Elbit Systems (NASDAQ:ESLT) reported record-breaking financial results for the full year ended December 31, 2025, illustrating the defense contractor's critical role in a volatile global security landscape.
The company achieved annual revenues of $7.94 billion, a 16.3% increase over 2024.
The fourth quarter contributed significantly to this growth, with revenues reaching $2.15 billion, up 11.3% year-over-year.
The performance was characterized by a massive surge in the company's order backlog, which climbed to $28.1 billion—an increase of $5.5 billion over the previous year.
Profitability remained robust despite the operational complexities of the ongoing Middle East conflict.
Elbit reported GAAP net income of $534.3 million and non-GAAP net income of $598 million.

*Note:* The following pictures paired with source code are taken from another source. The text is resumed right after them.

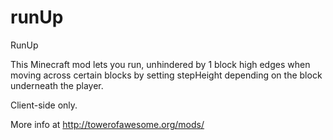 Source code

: runUp
=====

RunUp

This Minecraft mod lets you run, unhindered by 1 block high edges when moving across certain blocks by setting stepHeight depending on the block underneath the player.

Client-side only.

More info at http://towerofawesome.org/mods/
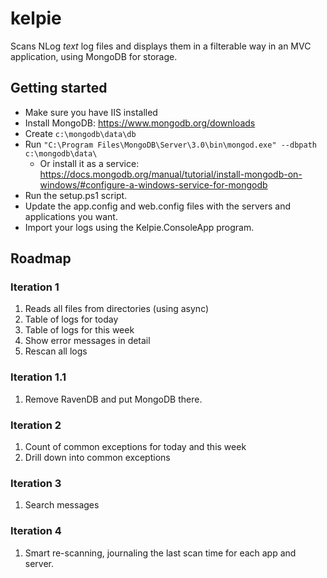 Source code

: # kelpie
Scans NLog *text* log files and displays them in a filterable way in an MVC application, using MongoDB for storage.

## Getting started

- Make sure you have IIS installed
- Install MongoDB: https://www.mongodb.org/downloads
- Create `c:\mongodb\data\db`
- Run `"C:\Program Files\MongoDB\Server\3.0\bin\mongod.exe" --dbpath c:\mongodb\data\`
  - Or install it as a service: https://docs.mongodb.org/manual/tutorial/install-mongodb-on-windows/#configure-a-windows-service-for-mongodb
- Run the setup.ps1 script.
- Update the app.config and web.config files with the servers and applications you want.
- Import your logs using the Kelpie.ConsoleApp program.

## Roadmap

### Iteration 1
1. Reads all files from directories (using async)
2. Table of logs for today
3. Table of logs for this week
4. Show error messages in detail
5. Rescan all logs

### Iteration 1.1
1. Remove RavenDB and put MongoDB there.

### Iteration 2
1. Count of common exceptions for today and this week
2. Drill down into common exceptions

### Iteration 3
1. Search messages

### Iteration 4
1. Smart re-scanning, journaling the last scan time for each app and server.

GAAP diluted earnings per share (EPS) stood at $11.39.
A standout metric for the year was the company’s cash generation; Elbit recorded record free cash flow exceeding $550 million, providing the liquidity necessary to navigate supply-chain disruptions and increased production demands.
Management emphasized that the current environment has necessitated a dual focus on immediate delivery and long-term innovation.
The company invested over $500 million in combined research and development (R&D) and strategic capital expenditures throughout 2025.
These investments are primarily directed toward autonomous systems, electronic warfare, and precision-guided munitions—areas that have seen accelerated adoption due to recent combat lessons.
While the conflict in the Middle East has driven significant domestic demand, it has also introduced challenges, including labor shortages and increased logistics costs.
Looking ahead to 2026, Elbit Systems is focused on scaling its international manufacturing footprint to mitigate regional risks and better serve its growing European and Asian customer base.